=== DATASET EXTRACT ===

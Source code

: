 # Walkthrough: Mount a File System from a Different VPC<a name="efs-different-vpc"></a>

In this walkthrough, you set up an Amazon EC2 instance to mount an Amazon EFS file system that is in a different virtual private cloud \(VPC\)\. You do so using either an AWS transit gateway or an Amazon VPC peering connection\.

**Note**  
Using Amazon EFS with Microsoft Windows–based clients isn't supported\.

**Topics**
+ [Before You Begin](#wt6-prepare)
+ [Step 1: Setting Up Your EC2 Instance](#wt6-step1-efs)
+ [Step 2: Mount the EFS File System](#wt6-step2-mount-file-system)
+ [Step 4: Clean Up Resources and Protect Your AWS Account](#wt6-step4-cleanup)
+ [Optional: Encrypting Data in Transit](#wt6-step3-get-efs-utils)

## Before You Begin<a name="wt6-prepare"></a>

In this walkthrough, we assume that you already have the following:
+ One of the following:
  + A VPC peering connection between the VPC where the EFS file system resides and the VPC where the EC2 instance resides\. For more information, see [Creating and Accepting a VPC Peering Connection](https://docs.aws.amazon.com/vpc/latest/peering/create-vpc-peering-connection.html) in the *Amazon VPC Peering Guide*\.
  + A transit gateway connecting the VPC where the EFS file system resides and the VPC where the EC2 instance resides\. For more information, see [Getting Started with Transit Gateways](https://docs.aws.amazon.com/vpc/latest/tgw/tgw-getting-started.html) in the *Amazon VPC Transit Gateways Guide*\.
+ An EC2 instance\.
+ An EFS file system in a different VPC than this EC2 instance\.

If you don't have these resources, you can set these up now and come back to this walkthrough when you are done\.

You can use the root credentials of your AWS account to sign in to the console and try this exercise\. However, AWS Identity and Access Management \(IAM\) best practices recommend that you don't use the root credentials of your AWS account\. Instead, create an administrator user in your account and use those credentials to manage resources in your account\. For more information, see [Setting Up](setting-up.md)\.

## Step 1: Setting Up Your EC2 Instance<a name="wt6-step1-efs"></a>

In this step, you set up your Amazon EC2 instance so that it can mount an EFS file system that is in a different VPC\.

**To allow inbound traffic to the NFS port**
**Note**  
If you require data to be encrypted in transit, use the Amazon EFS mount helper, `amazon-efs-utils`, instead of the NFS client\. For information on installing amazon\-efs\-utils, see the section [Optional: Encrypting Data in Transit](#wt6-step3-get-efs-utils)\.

=== WHAT THE EXERCISE ASKS ===
Using the entries above, return exactly the lines from the line with "Using Amazon EFS" to the line with "Your AWS Account](#wt6-step4-cleanup)", counting both of those lines.

=== SOLUTION FOR THIS TASK ===
Using Amazon EFS with Microsoft Windows–based clients isn't supported\.

**Topics**
+ [Before You Begin](#wt6-prepare)
+ [Step 1: Setting Up Your EC2 Instance](#wt6-step1-efs)
+ [Step 2: Mount the EFS File System](#wt6-step2-mount-file-system)
+ [Step 4: Clean Up Resources and Protect Your AWS Account](#wt6-step4-cleanup)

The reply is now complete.